_DIRECTIONS FOR THIS TASK_: Report the lines of the data below that contain the string "Account".

Records excerpted from a collection:

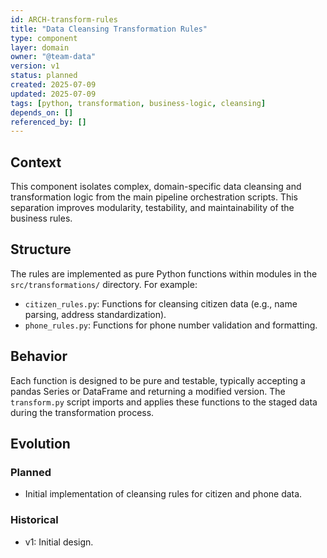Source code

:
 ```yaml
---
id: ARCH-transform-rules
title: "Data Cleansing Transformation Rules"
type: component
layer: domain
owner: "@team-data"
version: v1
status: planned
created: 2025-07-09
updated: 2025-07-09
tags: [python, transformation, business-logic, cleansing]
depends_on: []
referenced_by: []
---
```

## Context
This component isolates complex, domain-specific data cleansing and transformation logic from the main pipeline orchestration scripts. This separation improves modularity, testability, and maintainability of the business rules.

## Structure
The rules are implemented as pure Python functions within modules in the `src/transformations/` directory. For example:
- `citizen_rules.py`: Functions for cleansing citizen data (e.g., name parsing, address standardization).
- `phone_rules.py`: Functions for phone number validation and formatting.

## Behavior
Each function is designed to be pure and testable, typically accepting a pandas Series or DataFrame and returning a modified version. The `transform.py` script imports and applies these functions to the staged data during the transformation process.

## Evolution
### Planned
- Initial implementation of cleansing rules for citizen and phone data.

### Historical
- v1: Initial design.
---
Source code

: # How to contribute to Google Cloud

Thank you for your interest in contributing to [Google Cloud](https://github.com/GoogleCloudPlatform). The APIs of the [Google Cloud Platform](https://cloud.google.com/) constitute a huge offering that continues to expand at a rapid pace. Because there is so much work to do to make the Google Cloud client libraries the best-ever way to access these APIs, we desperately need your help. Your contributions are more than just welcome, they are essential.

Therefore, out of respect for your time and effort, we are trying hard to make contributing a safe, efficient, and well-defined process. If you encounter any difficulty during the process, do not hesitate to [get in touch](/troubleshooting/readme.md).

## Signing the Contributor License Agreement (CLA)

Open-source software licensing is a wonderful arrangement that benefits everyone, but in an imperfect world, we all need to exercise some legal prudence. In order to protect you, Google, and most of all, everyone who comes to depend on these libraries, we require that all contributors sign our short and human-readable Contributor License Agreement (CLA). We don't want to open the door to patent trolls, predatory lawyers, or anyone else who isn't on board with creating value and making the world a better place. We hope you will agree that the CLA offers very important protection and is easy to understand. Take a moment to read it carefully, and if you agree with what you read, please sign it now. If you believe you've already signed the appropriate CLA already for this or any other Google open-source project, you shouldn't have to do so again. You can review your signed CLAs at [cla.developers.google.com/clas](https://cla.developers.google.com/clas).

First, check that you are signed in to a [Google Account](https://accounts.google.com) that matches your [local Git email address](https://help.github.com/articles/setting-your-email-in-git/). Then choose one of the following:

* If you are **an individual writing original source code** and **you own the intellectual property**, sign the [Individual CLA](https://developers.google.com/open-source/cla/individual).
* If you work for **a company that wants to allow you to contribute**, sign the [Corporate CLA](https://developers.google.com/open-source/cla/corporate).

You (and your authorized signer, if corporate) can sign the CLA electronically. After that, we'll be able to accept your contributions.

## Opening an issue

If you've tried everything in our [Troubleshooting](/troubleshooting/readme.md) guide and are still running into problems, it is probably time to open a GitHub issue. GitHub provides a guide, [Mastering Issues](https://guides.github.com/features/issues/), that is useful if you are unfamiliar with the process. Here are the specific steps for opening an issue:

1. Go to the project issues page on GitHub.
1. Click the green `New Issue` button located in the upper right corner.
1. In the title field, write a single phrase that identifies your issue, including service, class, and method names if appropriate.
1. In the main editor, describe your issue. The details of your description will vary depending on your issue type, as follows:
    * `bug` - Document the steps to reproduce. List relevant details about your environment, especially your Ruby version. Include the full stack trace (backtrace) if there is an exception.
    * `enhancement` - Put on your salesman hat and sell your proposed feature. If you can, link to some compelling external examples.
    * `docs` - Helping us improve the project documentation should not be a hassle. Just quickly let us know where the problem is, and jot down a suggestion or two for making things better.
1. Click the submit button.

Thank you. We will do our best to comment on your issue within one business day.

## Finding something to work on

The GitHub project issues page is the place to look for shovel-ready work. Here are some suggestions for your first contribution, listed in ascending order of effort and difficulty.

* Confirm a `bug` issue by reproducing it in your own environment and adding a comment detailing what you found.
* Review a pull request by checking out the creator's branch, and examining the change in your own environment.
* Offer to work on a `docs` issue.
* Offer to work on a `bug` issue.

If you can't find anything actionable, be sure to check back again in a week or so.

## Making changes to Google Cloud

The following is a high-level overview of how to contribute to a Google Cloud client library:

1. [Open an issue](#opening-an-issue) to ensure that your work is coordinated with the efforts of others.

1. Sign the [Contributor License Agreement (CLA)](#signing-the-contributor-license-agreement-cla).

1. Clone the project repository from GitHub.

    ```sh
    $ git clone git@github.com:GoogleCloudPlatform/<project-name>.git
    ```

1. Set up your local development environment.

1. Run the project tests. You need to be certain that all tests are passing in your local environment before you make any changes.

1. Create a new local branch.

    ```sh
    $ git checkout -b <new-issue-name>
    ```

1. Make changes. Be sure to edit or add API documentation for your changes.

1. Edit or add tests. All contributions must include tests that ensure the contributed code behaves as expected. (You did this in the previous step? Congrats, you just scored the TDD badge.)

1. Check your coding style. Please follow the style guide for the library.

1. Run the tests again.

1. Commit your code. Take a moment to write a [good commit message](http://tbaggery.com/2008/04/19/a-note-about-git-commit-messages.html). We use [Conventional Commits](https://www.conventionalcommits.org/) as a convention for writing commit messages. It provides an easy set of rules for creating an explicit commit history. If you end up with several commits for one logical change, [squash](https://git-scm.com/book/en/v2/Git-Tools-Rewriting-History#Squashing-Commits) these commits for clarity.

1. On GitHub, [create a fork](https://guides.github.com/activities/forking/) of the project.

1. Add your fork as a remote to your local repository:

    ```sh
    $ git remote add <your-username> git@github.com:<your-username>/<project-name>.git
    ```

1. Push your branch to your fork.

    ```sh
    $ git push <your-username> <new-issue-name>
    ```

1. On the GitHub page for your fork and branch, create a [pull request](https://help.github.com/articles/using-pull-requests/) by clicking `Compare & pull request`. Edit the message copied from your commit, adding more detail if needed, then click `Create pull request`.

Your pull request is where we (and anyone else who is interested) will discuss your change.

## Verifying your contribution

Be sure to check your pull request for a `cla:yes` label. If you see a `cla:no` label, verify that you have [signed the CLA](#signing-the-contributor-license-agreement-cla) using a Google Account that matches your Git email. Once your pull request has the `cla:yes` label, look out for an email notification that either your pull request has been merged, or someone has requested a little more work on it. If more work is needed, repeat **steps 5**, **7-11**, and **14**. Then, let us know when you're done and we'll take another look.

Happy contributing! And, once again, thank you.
...
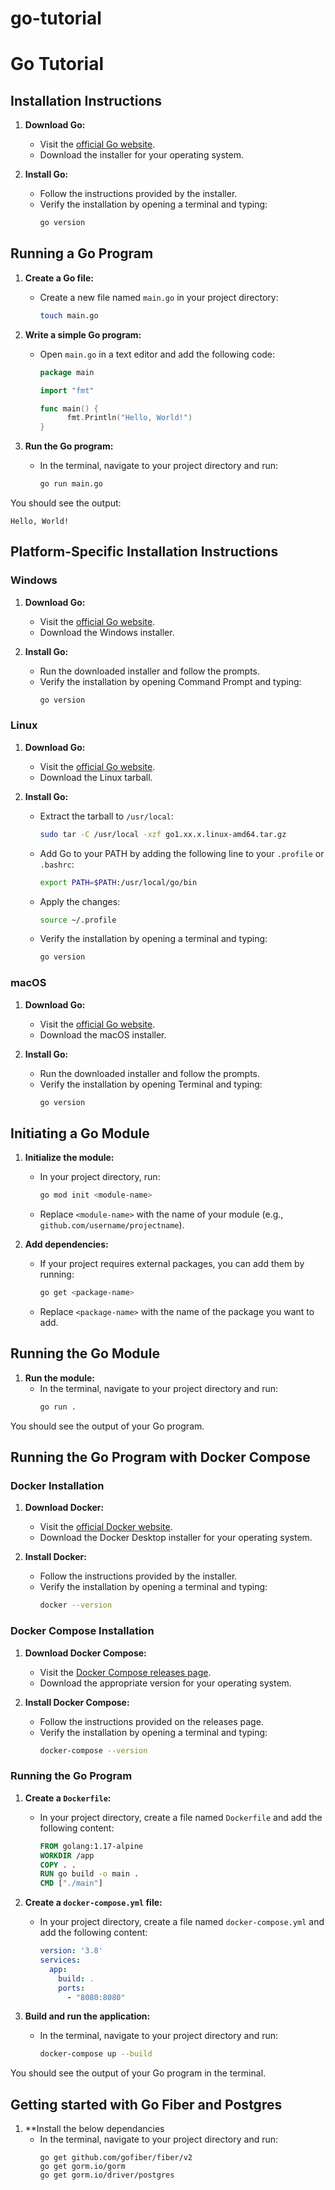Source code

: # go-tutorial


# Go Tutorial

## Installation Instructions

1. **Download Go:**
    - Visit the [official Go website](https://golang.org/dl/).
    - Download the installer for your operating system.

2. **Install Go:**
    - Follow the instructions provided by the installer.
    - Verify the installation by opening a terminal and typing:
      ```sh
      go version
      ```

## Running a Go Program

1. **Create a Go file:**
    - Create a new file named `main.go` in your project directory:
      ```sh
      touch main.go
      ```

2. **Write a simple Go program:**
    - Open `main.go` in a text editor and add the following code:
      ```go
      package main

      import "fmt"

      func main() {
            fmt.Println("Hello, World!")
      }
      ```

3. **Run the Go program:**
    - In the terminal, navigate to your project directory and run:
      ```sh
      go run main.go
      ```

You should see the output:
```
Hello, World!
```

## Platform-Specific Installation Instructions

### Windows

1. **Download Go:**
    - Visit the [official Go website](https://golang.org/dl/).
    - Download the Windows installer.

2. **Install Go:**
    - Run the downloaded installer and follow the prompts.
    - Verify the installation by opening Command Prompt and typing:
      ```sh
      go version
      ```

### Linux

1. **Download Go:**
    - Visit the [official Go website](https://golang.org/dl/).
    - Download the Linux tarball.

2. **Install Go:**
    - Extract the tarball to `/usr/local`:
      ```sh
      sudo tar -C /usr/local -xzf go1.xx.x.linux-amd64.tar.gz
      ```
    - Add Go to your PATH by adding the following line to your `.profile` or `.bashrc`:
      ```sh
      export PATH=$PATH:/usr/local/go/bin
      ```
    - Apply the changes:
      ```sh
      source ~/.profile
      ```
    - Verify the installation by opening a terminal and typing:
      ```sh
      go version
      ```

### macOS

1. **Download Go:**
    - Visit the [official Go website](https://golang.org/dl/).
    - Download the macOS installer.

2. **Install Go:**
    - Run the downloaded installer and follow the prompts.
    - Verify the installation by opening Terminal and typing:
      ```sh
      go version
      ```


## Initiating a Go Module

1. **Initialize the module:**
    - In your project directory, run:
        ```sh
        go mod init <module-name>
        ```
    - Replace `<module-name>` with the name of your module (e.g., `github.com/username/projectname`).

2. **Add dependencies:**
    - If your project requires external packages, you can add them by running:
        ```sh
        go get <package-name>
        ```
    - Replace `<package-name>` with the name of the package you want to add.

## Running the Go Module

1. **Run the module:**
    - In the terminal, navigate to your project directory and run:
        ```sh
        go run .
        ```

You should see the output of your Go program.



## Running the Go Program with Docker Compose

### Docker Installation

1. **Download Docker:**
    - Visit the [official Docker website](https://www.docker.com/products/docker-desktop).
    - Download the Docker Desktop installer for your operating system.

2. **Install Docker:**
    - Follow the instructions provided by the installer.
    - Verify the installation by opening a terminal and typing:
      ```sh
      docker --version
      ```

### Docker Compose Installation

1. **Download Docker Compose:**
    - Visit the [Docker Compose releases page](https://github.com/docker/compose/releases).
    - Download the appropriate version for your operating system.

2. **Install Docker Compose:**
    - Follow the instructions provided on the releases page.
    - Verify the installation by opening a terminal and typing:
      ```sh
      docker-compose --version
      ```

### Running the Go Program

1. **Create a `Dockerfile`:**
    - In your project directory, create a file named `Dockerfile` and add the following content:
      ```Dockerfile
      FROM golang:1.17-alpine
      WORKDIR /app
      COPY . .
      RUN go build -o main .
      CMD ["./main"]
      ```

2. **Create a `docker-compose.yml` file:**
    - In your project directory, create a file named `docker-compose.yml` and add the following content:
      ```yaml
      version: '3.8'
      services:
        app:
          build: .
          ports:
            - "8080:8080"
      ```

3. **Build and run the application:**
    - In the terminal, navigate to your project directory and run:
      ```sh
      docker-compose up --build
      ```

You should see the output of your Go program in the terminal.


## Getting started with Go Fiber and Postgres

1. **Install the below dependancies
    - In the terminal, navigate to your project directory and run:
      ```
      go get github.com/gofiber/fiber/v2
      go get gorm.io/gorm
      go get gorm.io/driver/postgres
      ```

_ANSWER FOR THE TASK_:
First, check that you are signed in to a [Google Account](https://accounts.google.com) that matches your [local Git email address](https://help.github.com/articles/setting-your-email-in-git/). Then choose one of the following:
Be sure to check your pull request for a `cla:yes` label. If you see a `cla:no` label, verify that you have [signed the CLA](#signing-the-contributor-license-agreement-cla) using a Google Account that matches your Git email. Once your pull request has the `cla:yes` label, look out for an email notification that either your pull request has been merged, or someone has requested a little more work on it. If more work is needed, repeat **steps 5**, **7-11**, and **14**. Then, let us know when you're done and we'll take another look.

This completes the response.